Task item — The reply should contain every entry exactly as given, with no pictures in it.

Data under study —
▬▬▬▬▬▬▬▬▬▬

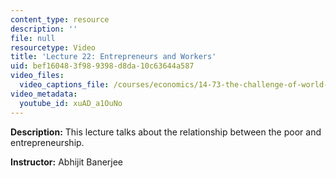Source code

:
 ```yaml
---
content_type: resource
description: ''
file: null
resourcetype: Video
title: 'Lecture 22: Entrepreneurs and Workers'
uid: bef16048-3f98-9398-d8da-10c63644a587
video_files:
  video_captions_file: /courses/economics/14-73-the-challenge-of-world-poverty-spring-2011/video-lectures/lecture-22-entrepreneurs-and-workers/xuAD_a1OuNo.vtt
video_metadata:
  youtube_id: xuAD_a1OuNo
---
```


**Description:** This lecture talks about the relationship between the poor and entrepreneurship.

**Instructor:** Abhijit Banerjee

▬▬▬▬▬▬▬▬▬▬

Solution for this problem —
Source code

:
 ```yaml
---
content_type: resource
description: ''
file: null
resourcetype: Video
title: 'Lecture 22: Entrepreneurs and Workers'
uid: bef16048-3f98-9398-d8da-10c63644a587
video_files:
  video_captions_file: /courses/economics/14-73-the-challenge-of-world-poverty-spring-2011/video-lectures/lecture-22-entrepreneurs-and-workers/xuAD_a1OuNo.vtt
video_metadata:
  youtube_id: xuAD_a1OuNo
---
```


**Description:** This lecture talks about the relationship between the poor and entrepreneurship.

**Instructor:** Abhijit Banerjee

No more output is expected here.